Приведу в пример великого актера Иннокентия Смоктуновского, за плечами которого были фронт, плен, побег из плена, чехарда театров, ночевки на чердаке, около лифта в московских подъездах... Я, конечно, не рекомендую молодежи проходить столь тяжелый путь, но подобный жизненный опыт дает баланс личности. Помимо профессии он несет зрителям нечто иное, что также входит в психическую энергию. Очень важно, когда, кроме произносимых артистом слов, одно время наслаивается на другое. Особенно в классических ролях... Молодежь нового тысячелетия, очевидно, слишком благополучна, что и видно на сцене. Однако, с другой стороны, это не значит, что мне неинтересен современный театр - всегда отмечаю хорошую актерскую игру. Впрочем, сегодня в российском театре даже большие актеры, которых я очень люблю, работают вполсилы, поскольку для того чтобы играть по-настоящему, необходимо стечение обстоятельств: сильный режиссер, хорошая команда, ведь театр - искусство коллективное.

 

На Западе всегда с удовольствием смотрю спектакли Боба Уилсона, Терзопулоса, Сузуки. Они ищут режиссерские решения на стыке культур. Как раньше, когда в 50-60-е годы прошлого века на стыке наук рождалась некая новая наука. Эти режиссеры сами сродни перекати-полю. Они интернациональны, но со своими корнями.

 

Сузуки - родом из театра Кабуки. У него отец - японец, и он с детства впитал эту культуру. Но, тем не менее, в спектаклях режиссера вы всегда увидите пластические позы а-ля Мейерхольд 20-х годов. Я проходила мастер-класс Сузуки: это другая манера говорить - гортанная. Вся техника у него построена на пятках, то есть звук идет оттуда, Его спектакли - несомненно, театр Кабуки, но когда они идут на английском языке, это производит убийственное впечатление. Абсолютно новое восприятие даже знакомой драматургии...

 

Терзопулос ищет идеи на стыке архаики. Он родился в греческой деревне, где в свое время появился на свет Эврипид, а стажировку проходил у немца Хайнера Мюллера, когда тот был художественным руководителем театра «Берлинер Ансамбль». Сочетание знания архаики на генетическом уровне и немецкого интеллектуализма-экспрессионизма, даже некоторого цинизма - и есть совершенно потрясающие древнегреческие трагедии Терзопулоса. Он ставит их везде - в Японии, Германии, Турции... И когда мы работали вместе, происходило нечто подобное.

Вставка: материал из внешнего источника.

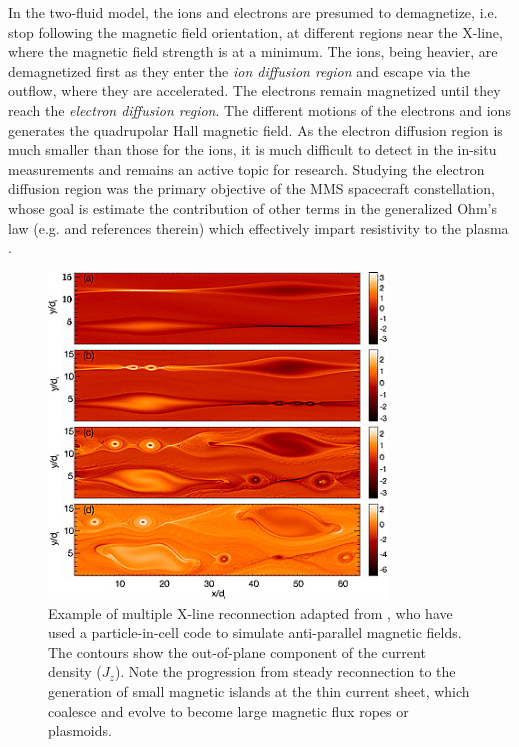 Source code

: In the two-fluid model, the ions and electrons are presumed to demagnetize, i.e. stop following the magnetic field orientation, at different regions near the X-line, where the magnetic field strength is at a minimum. The ions, being heavier, are demagnetized first as they enter the \emph{ion diffusion region} and escape via the outflow, where they are accelerated. The electrons remain magnetized until they reach the \emph{electron diffusion region}. The different motions of the electrons and ions generates the quadrupolar Hall magnetic field. As the electron diffusion region is much smaller than those for the ions, it is much difficult to detect in the in-situ measurements and remains an active topic for research. Studying the electron diffusion region was the primary objective of the MMS spacecraft constellation, whose goal is estimate the contribution of other terms in the generalized Ohm's law (e.g.  and references therein) which effectively impart resistivity to the plasma \cite{Burch2016MagnetosphericObjectives}.  

\begin{figure}
    \centering
    \includegraphics[width=0.8\textwidth]{images1/reconnection-multiplexline-example.png}
    \caption{Example of multiple X-line reconnection adapted from \protect{}, who have used a particle-in-cell code to simulate anti-parallel magnetic fields. The contours show the out-of-plane component of the current density ($J_z$). Note the progression from steady reconnection to the generation of small magnetic islands at the thin current sheet, which coalesce and evolve to become large magnetic flux ropes or plasmoids.}
    \label{fig:example-multiplexline-reconnection}
\end{figure}

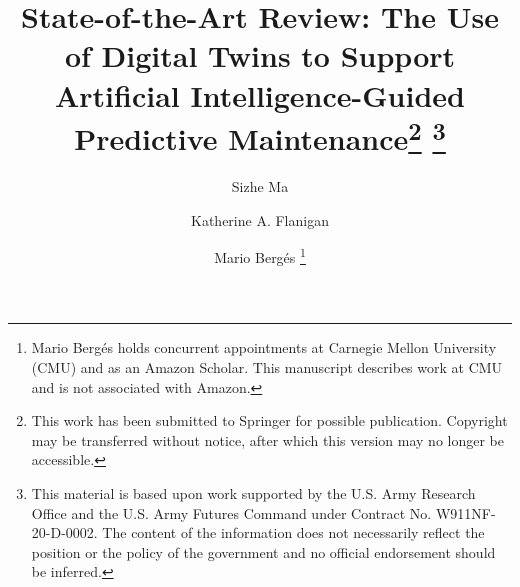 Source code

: \documentclass[runningheads]{llncs}
\begin{document}
%
\title{State-of-the-Art Review: The Use of Digital Twins to Support Artificial Intelligence-Guided Predictive Maintenance\thanks{This work has been submitted to Springer for possible publication. Copyright may be transferred without notice, after which this version may no longer be accessible.} \thanks{This material is based upon work supported by the U.S. Army Research Office and the U.S. Army Futures Command under Contract No. W911NF-20-D-0002. The content of the information does not necessarily reflect the position or the policy of the government and no official endorsement should be inferred.}}
%
%


\author{Sizhe Ma \and
Katherine A. Flanigan \and
Mario Berg\'es \thanks{Mario Berg\'es holds concurrent appointments at Carnegie Mellon University (CMU) and as an Amazon Scholar. This manuscript describes work at CMU and is not associated with Amazon.}}
%
%
%
\end{document}
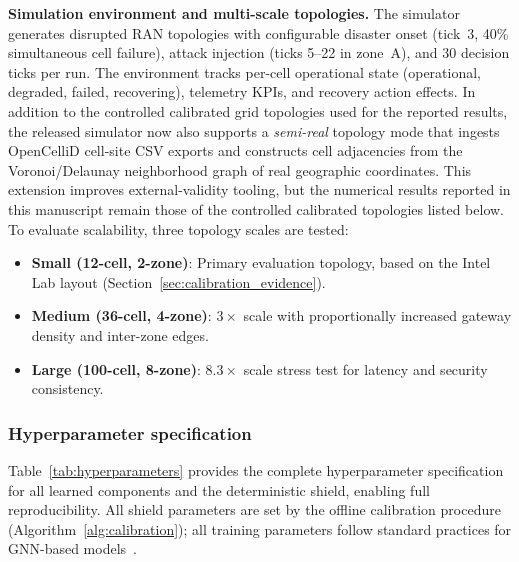 \documentclass[10pt,journal,compsoc]{IEEEtran}
\begin{document}
\noindent\textbf{Simulation environment and multi-scale topologies.}
The simulator generates disrupted RAN topologies with configurable disaster onset (tick~3, 40\% simultaneous cell failure), attack injection (ticks 5--22 in zone~A), and 30 decision ticks per run.
The environment tracks per-cell operational state (operational, degraded, failed, recovering), telemetry KPIs, and recovery action effects.
In addition to the controlled calibrated grid topologies used for the reported results, the released simulator now also supports a \emph{semi-real} topology mode that ingests OpenCelliD cell-site CSV exports and constructs cell adjacencies from the Voronoi/Delaunay neighborhood graph of real geographic coordinates.
This extension improves external-validity tooling, but the numerical results reported in this manuscript remain those of the controlled calibrated topologies listed below.
To evaluate scalability, three topology scales are tested:
\begin{itemize}
    \item \textbf{Small (12-cell, 2-zone)}: Primary evaluation topology, based on the Intel Lab layout (Section~\ref{sec:calibration_evidence}).
    \item \textbf{Medium (36-cell, 4-zone)}: $3\times$ scale with proportionally increased gateway density and inter-zone edges.
    \item \textbf{Large (100-cell, 8-zone)}: $8.3\times$ scale stress test for latency and security consistency.
\end{itemize}

\subsubsection{Hyperparameter specification}
\label{sec:hyperparameters}
Table~\ref{tab:hyperparameters} provides the complete hyperparameter specification for all learned components and the deterministic shield, enabling full reproducibility.
All shield parameters are set by the offline calibration procedure (Algorithm~\ref{alg:calibration}); all training parameters follow standard practices for GNN-based models~\cite{hamilton2017graphsage,fey2019pyg}.
\end{document}
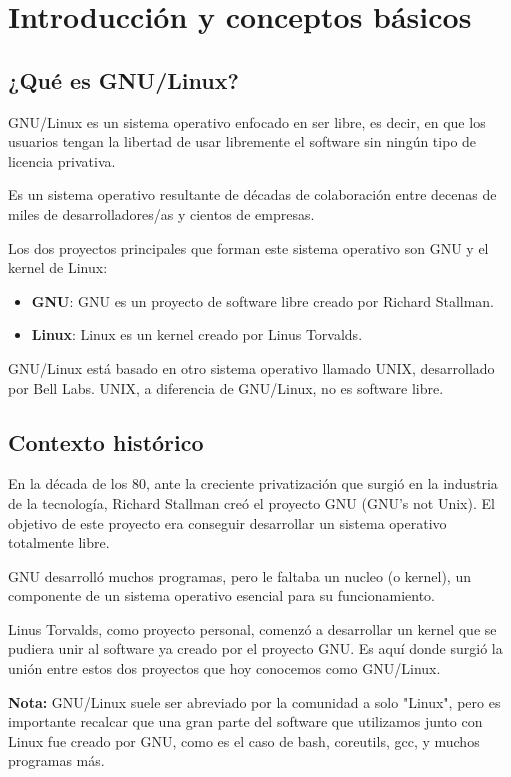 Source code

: \chapter{Introducción y conceptos básicos}
\section{¿Qué es GNU/Linux?}

GNU/Linux es un sistema operativo enfocado en ser libre, es decir, en que los usuarios tengan la libertad de usar libremente el software sin ningún tipo de licencia privativa.

Es un sistema operativo resultante de décadas de colaboración entre decenas de miles de desarrolladores/as y cientos de empresas. 

Los dos proyectos principales que forman este sistema operativo son GNU y el kernel de Linux:

\begin{itemize}
\item \textbf{GNU}: GNU es un proyecto de software libre creado por Richard Stallman.
\item \textbf{Linux}: Linux es un kernel creado por Linus Torvalds.
\end{itemize} 

GNU/Linux está basado en otro sistema operativo llamado UNIX, desarrollado por Bell Labs. UNIX, a diferencia de GNU/Linux, no es software libre.

\section{Contexto histórico}
En la década de los 80, ante la creciente privatización que surgió en la industria de la tecnología, Richard Stallman creó el proyecto GNU (GNU's not Unix). El objetivo de este proyecto era conseguir desarrollar un sistema operativo totalmente libre.

GNU desarrolló muchos programas, pero le faltaba un nucleo (o kernel), un componente de un sistema operativo esencial para su funcionamiento.

Linus Torvalds, como proyecto personal, comenzó a desarrollar un kernel que se pudiera unir al software ya creado por el proyecto GNU. Es aquí donde surgió la unión entre estos dos proyectos que hoy conocemos como GNU/Linux.

\textbf{Nota:} GNU/Linux suele ser abreviado por la comunidad a solo "Linux", pero es importante recalcar que una gran parte del software que utilizamos junto con Linux fue creado por GNU, como es el caso de bash, coreutils, gcc, y muchos programas más.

Терзопулос не знает русского языка, и поначалу мы пробовали репетировать с синхронным переводчиком, но поняли - не нужно. Теодороса можно назвать полиглотом: он знает множество языков, кроме русского и французского. А я - лишь два последних... Поэтому он выучил своеобразный французский - с моими интонациями и моими ошибками... Когда мы проводим на Западе какую-нибудь пресс-конференцию, присутствующие хохочут, слушая наше общение, - говорим абсолютно одинаково. Мы выработали некий птичий язык: он не понимает слов, но понимает интонацию, жесты, окраску и голоса, и жеста. И делает спектакли со мной, которые абсолютно понятны людям, говорящим на другом языке. Это также психическая энергия.

 

Непростые истины

- А с Някрошусом вы встречались на сцене?

- Нет.

 

- Как относитесь к его творчеству?

- Мне интересен ранний Някрошус. «Нос» Гоголя, «Макбет» Шекспира - до «Короля Лира» нравилось все. А вот в «Вишневом саде» его режиссерские экзерсисы показались немного ученическими, что ли... Я знаю много интересных постановок «Вишневого сада» - Эфроса, Стреллера, Сузуки... Поэтому его видение пьесы Чехова показалось мне не слишком глубоким, как для такого большого мастера, как Някрошус. Может быть, из-за национальных особенностей он по-иному относится к русской классике, не хочу судить...

 

- Часто ли на сцене встречаются великая драматургия, талантливые актеры, сильные режиссеры и так далее? Если да, что ощущаете в такие моменты?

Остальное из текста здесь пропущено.